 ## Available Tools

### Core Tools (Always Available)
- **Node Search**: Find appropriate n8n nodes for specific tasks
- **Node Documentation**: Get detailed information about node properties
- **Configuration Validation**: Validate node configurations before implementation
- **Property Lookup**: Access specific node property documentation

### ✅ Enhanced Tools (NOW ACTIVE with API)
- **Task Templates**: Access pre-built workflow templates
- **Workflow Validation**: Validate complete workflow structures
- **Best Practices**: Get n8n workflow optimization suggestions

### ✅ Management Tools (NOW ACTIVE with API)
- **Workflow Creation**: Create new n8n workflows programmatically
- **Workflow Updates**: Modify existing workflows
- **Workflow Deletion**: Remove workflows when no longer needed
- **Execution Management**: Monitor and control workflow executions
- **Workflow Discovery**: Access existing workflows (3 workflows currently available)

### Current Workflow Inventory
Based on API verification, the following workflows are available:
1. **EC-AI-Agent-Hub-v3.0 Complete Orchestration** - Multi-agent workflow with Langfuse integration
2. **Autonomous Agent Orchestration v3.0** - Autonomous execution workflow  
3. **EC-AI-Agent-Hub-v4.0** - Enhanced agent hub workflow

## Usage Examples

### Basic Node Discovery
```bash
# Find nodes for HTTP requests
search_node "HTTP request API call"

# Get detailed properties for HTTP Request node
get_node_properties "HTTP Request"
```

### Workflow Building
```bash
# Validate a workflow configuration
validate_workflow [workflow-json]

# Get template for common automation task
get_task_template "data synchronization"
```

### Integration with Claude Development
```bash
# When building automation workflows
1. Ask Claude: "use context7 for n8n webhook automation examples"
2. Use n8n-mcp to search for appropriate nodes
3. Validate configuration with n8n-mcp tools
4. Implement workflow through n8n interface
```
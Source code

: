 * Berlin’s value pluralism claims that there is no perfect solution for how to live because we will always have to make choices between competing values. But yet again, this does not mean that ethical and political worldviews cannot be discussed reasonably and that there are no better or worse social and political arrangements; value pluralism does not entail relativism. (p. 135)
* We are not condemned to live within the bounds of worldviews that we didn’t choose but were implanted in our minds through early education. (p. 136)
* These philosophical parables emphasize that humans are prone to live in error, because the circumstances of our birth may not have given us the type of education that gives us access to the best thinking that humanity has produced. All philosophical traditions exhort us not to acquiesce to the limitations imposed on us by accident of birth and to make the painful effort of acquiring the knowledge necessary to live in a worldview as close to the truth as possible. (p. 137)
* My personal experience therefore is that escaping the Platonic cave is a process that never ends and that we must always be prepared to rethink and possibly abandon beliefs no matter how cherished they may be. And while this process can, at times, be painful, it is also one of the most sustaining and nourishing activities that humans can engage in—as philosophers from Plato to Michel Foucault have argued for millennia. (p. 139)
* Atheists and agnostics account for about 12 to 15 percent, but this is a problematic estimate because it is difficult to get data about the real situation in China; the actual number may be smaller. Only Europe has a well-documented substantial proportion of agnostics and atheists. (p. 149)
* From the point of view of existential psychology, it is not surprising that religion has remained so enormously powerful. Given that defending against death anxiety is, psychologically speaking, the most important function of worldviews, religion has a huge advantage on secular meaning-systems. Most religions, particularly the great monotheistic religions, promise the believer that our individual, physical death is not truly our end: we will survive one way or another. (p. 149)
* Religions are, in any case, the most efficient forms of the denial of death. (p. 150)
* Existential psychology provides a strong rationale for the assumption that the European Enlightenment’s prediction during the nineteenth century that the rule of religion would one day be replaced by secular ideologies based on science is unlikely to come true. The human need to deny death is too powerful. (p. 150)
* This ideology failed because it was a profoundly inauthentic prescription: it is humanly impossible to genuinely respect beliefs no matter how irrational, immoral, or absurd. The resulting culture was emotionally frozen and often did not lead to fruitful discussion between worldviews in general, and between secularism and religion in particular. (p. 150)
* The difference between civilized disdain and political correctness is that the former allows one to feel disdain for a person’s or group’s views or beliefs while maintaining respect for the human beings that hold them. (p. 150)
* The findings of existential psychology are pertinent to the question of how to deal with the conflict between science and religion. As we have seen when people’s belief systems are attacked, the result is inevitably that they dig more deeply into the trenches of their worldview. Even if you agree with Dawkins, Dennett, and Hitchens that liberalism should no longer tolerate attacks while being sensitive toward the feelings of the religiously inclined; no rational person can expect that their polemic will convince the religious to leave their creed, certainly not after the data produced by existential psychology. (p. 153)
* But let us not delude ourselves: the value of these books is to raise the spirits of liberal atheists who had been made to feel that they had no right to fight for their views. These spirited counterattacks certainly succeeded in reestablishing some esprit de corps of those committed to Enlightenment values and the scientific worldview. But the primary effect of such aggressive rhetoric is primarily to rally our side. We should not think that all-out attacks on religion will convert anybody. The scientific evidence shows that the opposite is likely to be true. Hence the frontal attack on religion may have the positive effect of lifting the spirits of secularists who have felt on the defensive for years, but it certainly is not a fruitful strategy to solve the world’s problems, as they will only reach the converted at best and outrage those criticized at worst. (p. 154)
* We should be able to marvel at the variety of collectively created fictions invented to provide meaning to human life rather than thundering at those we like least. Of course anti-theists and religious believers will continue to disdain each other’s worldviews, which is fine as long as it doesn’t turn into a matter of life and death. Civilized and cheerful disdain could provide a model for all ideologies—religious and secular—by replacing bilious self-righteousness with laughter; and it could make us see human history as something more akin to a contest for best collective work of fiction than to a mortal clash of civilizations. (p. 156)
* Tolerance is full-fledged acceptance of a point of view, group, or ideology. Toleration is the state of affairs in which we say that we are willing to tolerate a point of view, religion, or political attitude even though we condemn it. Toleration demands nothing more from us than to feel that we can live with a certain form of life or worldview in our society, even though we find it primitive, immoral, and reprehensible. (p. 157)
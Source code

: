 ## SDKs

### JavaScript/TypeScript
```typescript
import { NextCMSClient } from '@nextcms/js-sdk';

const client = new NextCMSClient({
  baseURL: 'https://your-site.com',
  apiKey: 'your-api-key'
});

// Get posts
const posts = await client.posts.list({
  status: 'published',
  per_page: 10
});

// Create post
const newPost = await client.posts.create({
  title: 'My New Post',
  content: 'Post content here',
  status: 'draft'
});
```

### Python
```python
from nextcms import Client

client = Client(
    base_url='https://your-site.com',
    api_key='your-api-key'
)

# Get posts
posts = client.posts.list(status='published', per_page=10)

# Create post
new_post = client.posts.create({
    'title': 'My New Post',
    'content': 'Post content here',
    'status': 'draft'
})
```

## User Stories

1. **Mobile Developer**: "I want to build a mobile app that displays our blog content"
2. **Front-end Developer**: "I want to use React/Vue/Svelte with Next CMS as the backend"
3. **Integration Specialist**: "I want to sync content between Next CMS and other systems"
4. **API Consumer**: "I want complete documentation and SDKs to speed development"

------------

PROBLEM DETAILS
What is needed is each line from the records with the word "Agent" in it.

TASK RESPONSE
1. **EC-AI-Agent-Hub-v3.0 Complete Orchestration** - Multi-agent workflow with Langfuse integration
2. **Autonomous Agent Orchestration v3.0** - Autonomous execution workflow  
3. **EC-AI-Agent-Hub-v4.0** - Enhanced agent hub workflow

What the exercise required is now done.